Zatoichi at Large (1972)

Despite a sensational action finale that rivals some of the best in the series, this 23rd instalment seems to have been made from a script that is one or two revisions away from being ready. 

Rating: 3 out of 5.

Review #2,473

Dir. Kazuo Mori
1972 | Japan | Action/Adventure/Drama | 90 mins | 2.35:1 | Japanese
Not rated – likely to be PG13 for some violence and sexual references

Cast: Shintaro Katsu, Rentaro Mikuni, Hisaya Morishige
Plot: Zatoichi finds a robbed and fatally wounded pregnant woman, whose baby he delivers before she dies. He takes the baby in search of its father and finds the child’s aunt, who is about to be forced into prostitution for want of a payment the dead mother was bringing.
Source: Toho

Accessibility Index
Subject Matter: Moderate
Narrative Style: Straightforward
Pace: Normal
Audience Type: Slightly Mainstream

Viewed: Criterion Blu-ray
Spoilers: No

After this, I am just left with two more ‘Zatoichi’ entries and I would be done.  This 23rd instalment is average at best despite a sensational action finale that rivals some of the best in the series. 

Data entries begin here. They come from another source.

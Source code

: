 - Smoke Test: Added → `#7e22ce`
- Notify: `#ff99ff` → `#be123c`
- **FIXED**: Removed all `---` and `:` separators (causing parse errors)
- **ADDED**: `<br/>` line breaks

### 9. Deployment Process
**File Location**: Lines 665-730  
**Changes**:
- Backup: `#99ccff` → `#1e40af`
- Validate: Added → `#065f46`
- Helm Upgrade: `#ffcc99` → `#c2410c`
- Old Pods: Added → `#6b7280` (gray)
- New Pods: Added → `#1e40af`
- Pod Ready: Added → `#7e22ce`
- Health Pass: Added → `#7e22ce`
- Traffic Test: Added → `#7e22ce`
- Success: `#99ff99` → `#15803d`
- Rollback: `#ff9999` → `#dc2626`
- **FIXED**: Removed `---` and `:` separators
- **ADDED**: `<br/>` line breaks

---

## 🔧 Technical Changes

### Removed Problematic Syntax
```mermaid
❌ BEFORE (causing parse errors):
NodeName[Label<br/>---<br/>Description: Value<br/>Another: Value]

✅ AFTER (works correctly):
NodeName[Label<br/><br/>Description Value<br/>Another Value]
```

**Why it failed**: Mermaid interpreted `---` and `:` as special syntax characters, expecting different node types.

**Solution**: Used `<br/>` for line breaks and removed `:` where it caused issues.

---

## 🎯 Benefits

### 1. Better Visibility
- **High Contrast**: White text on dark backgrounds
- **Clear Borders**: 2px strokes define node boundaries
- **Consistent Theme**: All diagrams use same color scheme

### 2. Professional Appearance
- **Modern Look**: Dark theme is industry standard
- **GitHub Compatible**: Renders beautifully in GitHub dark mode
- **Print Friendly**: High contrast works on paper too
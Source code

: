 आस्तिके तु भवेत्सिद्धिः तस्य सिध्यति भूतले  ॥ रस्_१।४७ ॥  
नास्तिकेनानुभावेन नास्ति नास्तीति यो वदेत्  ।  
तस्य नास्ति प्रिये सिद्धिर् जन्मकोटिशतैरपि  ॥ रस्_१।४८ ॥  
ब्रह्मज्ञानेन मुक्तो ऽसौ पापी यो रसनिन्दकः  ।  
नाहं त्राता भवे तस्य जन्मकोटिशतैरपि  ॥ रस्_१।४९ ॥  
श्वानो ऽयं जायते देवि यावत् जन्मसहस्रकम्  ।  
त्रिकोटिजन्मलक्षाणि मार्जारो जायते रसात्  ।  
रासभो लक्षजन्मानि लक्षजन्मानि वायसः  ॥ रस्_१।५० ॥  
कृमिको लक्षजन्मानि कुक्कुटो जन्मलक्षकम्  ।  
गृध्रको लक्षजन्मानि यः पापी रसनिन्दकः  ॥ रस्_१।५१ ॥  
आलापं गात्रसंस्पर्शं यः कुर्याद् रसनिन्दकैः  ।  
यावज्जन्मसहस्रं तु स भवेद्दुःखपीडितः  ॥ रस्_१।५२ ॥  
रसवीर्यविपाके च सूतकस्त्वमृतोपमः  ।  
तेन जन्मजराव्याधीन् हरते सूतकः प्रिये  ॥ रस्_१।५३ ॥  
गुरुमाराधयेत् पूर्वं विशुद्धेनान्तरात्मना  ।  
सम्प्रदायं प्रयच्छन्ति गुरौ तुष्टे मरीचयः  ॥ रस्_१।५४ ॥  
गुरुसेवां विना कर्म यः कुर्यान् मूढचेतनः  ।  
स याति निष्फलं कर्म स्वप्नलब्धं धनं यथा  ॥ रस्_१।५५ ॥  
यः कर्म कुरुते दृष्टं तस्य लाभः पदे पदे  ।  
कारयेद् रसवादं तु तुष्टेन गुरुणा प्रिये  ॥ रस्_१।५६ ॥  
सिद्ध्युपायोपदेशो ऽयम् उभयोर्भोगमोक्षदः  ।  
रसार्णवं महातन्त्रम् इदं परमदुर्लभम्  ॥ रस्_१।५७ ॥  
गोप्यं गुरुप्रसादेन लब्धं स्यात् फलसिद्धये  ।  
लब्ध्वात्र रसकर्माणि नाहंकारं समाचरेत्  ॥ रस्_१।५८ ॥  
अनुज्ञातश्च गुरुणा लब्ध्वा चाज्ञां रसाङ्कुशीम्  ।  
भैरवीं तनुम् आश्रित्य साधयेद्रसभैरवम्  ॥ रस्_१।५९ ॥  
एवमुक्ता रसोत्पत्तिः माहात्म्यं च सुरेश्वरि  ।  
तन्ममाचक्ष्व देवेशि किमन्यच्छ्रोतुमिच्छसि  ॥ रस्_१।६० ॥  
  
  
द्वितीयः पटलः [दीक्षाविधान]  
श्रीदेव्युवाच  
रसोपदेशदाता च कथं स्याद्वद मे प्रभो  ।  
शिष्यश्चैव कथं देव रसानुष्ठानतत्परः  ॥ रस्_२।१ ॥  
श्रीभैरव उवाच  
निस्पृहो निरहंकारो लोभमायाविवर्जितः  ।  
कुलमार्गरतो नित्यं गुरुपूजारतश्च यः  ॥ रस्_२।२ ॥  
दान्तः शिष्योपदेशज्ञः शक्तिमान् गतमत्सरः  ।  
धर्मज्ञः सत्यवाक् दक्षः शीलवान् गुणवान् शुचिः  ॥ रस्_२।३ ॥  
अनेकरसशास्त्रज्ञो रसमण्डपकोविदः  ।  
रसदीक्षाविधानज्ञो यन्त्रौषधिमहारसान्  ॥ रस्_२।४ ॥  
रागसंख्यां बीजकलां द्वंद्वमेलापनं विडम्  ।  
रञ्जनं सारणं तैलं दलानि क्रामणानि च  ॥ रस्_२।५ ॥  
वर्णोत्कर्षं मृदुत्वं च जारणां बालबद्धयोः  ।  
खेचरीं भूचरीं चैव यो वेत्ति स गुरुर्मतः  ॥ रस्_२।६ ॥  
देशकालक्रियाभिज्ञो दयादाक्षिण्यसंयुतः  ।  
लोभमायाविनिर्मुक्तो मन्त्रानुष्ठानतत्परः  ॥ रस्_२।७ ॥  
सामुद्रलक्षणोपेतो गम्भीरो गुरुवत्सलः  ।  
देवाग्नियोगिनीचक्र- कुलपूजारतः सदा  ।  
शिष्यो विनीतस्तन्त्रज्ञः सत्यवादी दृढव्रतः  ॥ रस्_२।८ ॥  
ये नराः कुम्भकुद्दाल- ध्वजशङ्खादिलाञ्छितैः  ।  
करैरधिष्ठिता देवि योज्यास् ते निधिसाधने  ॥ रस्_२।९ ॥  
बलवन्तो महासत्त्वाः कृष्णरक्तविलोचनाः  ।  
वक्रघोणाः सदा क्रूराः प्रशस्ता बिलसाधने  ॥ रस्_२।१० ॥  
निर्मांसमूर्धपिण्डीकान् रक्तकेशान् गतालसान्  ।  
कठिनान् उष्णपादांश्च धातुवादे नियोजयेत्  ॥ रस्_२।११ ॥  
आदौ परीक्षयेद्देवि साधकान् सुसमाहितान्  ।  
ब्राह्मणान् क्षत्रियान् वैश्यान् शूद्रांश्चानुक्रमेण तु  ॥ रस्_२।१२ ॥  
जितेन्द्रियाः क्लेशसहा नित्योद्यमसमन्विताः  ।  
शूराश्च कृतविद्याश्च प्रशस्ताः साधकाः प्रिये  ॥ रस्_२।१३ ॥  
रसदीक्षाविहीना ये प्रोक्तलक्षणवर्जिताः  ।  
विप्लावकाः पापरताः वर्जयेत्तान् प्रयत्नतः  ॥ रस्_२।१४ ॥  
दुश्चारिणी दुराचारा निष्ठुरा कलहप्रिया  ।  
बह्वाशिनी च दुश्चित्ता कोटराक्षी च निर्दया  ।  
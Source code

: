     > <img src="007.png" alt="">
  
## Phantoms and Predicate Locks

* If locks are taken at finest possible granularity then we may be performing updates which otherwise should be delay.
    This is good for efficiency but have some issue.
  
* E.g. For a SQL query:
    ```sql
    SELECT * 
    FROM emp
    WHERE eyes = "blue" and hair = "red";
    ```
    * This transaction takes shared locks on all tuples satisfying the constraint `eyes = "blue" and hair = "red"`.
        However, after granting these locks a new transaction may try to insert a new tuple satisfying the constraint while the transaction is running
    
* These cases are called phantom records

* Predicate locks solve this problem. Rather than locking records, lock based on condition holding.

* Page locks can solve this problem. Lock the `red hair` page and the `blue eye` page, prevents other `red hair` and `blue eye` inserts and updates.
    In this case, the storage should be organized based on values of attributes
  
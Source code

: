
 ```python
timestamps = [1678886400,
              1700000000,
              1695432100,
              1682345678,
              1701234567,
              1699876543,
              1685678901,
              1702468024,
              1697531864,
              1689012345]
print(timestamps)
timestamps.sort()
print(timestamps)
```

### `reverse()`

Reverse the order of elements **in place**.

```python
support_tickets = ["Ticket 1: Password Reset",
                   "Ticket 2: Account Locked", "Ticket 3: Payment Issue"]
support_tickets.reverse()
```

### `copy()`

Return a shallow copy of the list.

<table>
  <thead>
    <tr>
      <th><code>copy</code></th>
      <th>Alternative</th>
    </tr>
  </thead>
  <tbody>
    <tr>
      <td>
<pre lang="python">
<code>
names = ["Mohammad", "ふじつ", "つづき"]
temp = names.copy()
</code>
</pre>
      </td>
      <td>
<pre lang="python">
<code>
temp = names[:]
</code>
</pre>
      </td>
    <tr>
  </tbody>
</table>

Here, Zatoichi chances upon a dying woman who is pregnant.  In a first for the franchise, the blind swordsman helps her to give birth.  In her last moments, she mutters something about finding the baby’s father. 

If you are a Zatoichi movie veteran, this is the most typical of setups.  The villain here isn’t that powerful—he’s menacing but would certainly wilt in any fight.  In his gangsterly ways, he demands that a local police chief hand him the mandate to govern (read: extort) the town. 

“A man must stake his life on something he believes in.”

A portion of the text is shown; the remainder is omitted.